BioDelivery Sciences Int., Inc. v. Aquesitive Therapeutics, Inc., FKA Monsol Rx, LLC
Docket No. 2019-1643-45 (IPR2015-00165, -00168, -00169)
NEWMAN (D), LOURIE, REYNA (Order)
August 26, 2019
Brief Summary: On remand under SAS after instituting IPRs on less than all the alleged grounds, the FC panel approved the Board’s decision to deny IPR on all grounds instead of proceeding all the grounds.
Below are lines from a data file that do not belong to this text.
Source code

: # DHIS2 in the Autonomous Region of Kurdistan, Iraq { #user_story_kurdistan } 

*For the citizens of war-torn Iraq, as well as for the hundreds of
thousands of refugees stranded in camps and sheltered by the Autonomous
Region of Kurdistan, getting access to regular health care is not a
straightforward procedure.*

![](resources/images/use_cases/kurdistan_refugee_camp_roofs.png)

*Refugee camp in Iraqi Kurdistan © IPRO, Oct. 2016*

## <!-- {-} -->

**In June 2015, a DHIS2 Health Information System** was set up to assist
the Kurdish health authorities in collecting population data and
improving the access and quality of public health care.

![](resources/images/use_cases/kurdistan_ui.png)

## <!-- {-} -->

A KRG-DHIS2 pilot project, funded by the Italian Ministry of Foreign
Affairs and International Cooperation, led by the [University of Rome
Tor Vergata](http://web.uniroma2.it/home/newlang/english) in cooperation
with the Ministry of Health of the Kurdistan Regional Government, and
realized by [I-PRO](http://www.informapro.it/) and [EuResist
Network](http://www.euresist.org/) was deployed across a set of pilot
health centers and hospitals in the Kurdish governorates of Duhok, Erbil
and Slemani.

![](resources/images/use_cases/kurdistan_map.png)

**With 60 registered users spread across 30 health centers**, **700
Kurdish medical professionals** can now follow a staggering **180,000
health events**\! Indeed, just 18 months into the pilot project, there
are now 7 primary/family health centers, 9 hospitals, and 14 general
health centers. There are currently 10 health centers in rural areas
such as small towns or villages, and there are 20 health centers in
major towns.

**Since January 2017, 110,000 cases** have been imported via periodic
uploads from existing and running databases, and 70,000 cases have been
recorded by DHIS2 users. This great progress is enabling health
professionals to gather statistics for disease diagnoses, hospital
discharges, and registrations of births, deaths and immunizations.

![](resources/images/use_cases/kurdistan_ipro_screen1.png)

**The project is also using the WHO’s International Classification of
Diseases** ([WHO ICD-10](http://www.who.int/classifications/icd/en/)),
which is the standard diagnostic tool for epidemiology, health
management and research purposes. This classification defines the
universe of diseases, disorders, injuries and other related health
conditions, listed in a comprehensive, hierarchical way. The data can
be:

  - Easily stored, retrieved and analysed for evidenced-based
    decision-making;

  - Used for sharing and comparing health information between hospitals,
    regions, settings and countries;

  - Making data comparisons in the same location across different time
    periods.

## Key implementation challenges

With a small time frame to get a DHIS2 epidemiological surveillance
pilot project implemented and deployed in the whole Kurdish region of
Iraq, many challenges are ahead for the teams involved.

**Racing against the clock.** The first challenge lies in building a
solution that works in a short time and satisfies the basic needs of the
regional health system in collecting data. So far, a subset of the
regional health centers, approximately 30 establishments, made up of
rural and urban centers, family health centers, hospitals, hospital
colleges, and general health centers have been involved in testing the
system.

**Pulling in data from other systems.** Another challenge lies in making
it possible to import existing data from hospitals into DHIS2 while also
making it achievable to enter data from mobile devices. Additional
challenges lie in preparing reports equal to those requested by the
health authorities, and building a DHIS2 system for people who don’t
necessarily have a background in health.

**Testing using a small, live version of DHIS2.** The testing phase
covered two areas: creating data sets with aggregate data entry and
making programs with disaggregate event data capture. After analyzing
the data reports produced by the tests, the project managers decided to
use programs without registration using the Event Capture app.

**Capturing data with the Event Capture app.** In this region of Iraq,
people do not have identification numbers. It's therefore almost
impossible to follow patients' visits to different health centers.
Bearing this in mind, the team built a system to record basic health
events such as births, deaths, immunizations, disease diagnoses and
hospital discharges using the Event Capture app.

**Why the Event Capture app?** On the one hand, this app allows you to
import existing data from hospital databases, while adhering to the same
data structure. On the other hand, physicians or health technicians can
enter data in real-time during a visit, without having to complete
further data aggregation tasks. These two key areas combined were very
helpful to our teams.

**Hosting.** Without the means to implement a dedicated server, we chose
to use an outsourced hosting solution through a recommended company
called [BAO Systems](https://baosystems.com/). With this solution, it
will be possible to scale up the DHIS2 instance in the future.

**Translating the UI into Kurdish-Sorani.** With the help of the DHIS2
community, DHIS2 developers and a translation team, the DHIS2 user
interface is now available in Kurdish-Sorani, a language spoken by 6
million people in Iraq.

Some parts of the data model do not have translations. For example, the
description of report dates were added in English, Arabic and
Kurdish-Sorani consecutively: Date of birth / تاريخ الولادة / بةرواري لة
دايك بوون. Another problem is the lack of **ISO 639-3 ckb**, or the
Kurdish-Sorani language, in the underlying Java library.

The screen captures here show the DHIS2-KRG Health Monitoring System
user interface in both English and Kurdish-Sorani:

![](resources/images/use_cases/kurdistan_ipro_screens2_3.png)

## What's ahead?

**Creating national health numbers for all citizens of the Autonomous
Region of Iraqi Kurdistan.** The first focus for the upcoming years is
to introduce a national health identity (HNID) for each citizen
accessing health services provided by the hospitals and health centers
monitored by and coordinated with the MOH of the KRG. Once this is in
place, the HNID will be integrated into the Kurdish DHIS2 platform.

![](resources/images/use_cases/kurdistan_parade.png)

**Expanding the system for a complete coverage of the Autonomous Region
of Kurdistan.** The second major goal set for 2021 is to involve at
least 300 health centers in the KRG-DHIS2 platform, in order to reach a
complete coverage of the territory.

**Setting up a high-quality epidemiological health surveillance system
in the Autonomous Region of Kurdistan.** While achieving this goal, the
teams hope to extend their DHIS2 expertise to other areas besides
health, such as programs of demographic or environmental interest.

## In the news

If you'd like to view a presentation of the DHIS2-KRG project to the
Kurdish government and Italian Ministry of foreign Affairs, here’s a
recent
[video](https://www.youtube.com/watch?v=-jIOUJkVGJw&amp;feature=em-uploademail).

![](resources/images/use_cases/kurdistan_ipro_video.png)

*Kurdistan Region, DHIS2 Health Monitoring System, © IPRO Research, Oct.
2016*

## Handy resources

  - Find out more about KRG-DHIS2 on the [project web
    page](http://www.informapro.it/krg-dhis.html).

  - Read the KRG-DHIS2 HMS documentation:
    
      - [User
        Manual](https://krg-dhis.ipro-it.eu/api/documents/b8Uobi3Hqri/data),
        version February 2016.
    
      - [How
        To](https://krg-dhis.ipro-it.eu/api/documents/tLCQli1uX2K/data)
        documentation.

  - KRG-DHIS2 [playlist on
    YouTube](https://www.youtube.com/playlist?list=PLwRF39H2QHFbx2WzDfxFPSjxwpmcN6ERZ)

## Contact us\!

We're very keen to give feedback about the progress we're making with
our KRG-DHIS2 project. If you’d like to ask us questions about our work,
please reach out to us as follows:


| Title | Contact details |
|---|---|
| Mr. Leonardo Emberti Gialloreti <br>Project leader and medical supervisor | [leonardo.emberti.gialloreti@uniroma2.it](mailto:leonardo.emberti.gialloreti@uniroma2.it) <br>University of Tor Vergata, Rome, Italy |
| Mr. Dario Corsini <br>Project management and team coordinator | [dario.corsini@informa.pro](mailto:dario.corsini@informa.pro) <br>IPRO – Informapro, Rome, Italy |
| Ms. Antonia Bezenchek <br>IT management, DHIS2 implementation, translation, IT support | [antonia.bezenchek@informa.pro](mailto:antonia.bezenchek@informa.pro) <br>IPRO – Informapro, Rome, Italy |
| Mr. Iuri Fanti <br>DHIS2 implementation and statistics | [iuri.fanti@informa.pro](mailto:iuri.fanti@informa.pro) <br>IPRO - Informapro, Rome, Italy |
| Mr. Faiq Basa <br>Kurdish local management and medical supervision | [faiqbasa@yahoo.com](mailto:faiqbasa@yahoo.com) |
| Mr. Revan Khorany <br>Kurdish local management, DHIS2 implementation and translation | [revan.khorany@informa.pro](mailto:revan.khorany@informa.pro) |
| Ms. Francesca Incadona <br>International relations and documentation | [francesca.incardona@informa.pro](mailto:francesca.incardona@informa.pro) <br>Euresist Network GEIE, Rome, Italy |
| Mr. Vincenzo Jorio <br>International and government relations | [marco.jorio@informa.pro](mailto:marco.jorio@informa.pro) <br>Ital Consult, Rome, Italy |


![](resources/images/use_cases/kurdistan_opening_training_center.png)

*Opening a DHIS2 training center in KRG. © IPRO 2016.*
Summary: BioDelivery’s previous appeal of the Board’s IPR final written decisions (FWDs) based on institution of review of the claims of US 8,765,167 on less than all of the grounds (three of 14) alleged in BioDelivery’s three petitions, was granted based on SCOTUS’s 2018 SAS decision “that IPR proceedings must proceed ‘in accordance with’ or ‘in conformance to’ the petition…including ‘each claim challenged’ and ‘the grounds on which the challenge to each claim is based’” (section 312(a)(3); BioDelivery, FC 2018). On remand, after considering whether it could deny institution and whether BioDelivery had shown a reasonable likelihood of succeeding, “the Board modified the institution decisions, denied the petitions, and terminated the proceedings”, emphasizing its “discretion to institute IPR under 35 U.S.C. section 314(a) even upon a showing of a reasonable likelihood of prevailing on at least one challenged claim” (citing SAS and section 316(b) (“efficient administration of the Office”); Medtronic, FC 2016; GNTX, FC 2015). BioDelivery argued this was improper. The FC panel first explained that “[s]ection 314(d) plainly states that the Patent Office’s decision whether to institute IPR is not appealable” and “there is no requirement that once instituted, IPRs must proceed through final written decisions” since, e.g., “administrative agencies possess inherent authority to reconsider their decisions” (Medtronic; Tokyo Kikai, FC 2008). Here, the FC panel explained, “the Board initially erred under SAS by instituting partial review instead of making yes-or-no institution decisions” and then “properly exercise[ed] its discretion not to instituted review at all” (noting the Board could have instituted review on all challenges). Thus, the FC panel dismissed BioDelivery’s appeals. Judge Newman’s dissent argued that on remand, the Board was instructed to “implement the Court’s decision [in] SAS” but instead “declined to execute our Remand Order” and improperly “discarded these three completed IPR cases as if they had never occurred.”